Valentin s’agenouilla et leva les mains en écartant les doigts. Et Voriax lui sourit et tendit la main vers lui.

— Relève-toi, frère, relève-toi. Il n’est pas convenable que tu rampes ainsi devant moi.

— Tu seras le plus aimable Coronal de toute l’histoire de Majipoor, lord Voriax.

— Appelle-moi frère, Valentin. Je suis Coronal, mais je suis encore ton frère.

— Longue vie à toi, frère ! Longue vie au Coronal ! Et d’autres se mirent à crier autour de lui :

— Longue vie au Coronal ! Longue vie au Coronal ! Mais quelque chose avait changé, bien que la salle fût la même, car lord Voriax avait disparu et c’était Valentin qui portait maintenant cette étrange couronne, et les autres l’acclamaient, s’agenouillaient devant lui et agitaient les doigts en l’air en criant son nom. Il les regardait avec étonnement.

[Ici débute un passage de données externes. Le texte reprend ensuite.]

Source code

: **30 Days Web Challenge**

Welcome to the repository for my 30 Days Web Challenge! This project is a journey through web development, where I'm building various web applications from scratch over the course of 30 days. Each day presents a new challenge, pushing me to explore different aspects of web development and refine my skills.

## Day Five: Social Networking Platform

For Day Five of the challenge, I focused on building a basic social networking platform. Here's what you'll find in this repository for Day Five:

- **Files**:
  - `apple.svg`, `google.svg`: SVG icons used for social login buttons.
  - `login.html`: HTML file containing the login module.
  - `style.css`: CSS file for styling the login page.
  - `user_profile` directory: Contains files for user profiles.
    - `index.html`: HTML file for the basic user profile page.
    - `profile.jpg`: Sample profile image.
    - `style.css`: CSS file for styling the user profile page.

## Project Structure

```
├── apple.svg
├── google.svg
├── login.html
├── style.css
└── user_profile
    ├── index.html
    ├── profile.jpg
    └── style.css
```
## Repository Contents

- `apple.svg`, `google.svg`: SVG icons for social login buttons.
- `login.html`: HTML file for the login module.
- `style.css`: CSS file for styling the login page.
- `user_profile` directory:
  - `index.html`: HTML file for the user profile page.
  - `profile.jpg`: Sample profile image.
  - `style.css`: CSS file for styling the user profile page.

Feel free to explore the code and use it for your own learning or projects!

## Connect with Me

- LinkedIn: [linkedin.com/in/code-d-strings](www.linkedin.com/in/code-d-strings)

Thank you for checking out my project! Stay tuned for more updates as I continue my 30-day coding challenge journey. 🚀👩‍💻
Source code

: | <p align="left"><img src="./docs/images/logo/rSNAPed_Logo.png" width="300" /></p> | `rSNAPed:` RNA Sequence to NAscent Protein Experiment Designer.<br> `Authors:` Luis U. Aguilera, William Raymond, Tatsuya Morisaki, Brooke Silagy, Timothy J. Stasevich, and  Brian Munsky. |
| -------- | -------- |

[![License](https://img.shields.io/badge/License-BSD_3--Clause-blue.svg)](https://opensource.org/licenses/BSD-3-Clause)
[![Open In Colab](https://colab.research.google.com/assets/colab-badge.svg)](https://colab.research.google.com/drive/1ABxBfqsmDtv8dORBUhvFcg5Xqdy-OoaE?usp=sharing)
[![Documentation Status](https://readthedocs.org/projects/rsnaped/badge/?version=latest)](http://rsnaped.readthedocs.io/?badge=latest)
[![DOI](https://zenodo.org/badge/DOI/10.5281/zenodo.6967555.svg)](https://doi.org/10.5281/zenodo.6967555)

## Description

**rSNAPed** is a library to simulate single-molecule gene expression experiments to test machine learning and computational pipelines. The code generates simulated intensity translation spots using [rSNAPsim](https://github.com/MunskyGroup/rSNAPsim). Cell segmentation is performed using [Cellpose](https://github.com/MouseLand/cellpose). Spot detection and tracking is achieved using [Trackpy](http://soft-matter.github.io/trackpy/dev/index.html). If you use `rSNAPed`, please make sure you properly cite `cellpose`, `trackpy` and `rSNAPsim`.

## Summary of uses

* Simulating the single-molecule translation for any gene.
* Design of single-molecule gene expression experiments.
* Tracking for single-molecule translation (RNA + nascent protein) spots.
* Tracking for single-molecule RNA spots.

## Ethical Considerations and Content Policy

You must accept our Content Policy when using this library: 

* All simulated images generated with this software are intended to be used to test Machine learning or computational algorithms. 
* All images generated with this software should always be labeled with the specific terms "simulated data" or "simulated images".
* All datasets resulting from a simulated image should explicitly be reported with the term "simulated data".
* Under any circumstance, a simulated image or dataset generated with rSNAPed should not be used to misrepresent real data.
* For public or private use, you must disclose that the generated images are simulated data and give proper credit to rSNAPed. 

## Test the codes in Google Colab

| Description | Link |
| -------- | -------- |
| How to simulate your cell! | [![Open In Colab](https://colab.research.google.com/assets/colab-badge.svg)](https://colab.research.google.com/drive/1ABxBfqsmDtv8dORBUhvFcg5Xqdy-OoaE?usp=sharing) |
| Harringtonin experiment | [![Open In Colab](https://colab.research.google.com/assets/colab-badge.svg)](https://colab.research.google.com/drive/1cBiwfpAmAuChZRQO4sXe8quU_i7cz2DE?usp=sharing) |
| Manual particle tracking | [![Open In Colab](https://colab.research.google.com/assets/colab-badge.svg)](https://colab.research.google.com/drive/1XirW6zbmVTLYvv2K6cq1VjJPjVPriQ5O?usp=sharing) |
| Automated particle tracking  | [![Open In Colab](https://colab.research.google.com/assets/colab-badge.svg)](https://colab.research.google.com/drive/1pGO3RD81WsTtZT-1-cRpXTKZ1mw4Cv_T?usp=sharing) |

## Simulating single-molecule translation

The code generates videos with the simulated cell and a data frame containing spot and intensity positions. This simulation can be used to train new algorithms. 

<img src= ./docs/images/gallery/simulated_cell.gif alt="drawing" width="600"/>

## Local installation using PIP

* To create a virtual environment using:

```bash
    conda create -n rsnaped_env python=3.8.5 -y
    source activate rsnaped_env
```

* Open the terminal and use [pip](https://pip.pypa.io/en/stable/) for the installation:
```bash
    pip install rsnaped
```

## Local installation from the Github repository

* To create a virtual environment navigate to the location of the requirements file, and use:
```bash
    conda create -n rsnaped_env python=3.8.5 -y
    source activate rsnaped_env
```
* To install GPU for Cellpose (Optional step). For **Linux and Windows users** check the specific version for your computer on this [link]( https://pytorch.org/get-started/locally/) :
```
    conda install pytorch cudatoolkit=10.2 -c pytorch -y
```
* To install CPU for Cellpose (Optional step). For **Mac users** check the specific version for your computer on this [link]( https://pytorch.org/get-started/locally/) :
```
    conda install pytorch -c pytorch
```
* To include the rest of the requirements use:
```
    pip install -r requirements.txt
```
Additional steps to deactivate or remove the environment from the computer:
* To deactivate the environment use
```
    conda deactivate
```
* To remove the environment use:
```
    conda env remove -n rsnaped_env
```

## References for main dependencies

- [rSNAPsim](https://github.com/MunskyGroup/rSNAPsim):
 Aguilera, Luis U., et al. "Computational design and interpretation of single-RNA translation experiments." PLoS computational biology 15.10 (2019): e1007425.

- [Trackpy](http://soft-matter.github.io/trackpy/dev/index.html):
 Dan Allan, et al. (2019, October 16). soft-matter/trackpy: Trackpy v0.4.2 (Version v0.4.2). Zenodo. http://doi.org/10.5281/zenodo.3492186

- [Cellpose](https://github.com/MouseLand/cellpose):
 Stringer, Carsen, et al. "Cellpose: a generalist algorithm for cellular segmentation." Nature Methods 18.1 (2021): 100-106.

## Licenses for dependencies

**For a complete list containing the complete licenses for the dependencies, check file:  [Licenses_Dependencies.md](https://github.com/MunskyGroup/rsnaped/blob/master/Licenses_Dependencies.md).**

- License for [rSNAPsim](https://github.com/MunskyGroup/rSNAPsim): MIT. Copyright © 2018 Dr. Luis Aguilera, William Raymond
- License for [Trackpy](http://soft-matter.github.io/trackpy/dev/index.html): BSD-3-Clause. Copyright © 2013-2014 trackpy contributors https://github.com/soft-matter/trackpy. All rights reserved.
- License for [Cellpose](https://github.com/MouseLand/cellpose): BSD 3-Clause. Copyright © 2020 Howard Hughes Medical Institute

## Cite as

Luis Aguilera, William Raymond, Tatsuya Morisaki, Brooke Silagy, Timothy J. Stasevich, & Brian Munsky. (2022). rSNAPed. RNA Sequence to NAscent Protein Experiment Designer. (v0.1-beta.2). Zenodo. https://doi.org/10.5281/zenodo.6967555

— Longue vie à lord Valentin !

— Je vous remercie, mes amis. J’essaierai d’être digne de la mémoire de mon frère.

— Longue vie à lord Valentin !

— Longue vie à lord Valentin, murmura la Dame. Valentin cligna des yeux et resta bouche bée. Pendant quelques instants, il fut totalement désorienté, se demandant ce qu’il faisait à genoux, dans quelle pièce il se trouvait et qui était cette femme dont le visage était si proche du sien. Puis les vapeurs de son esprit se dissipèrent. Il se leva.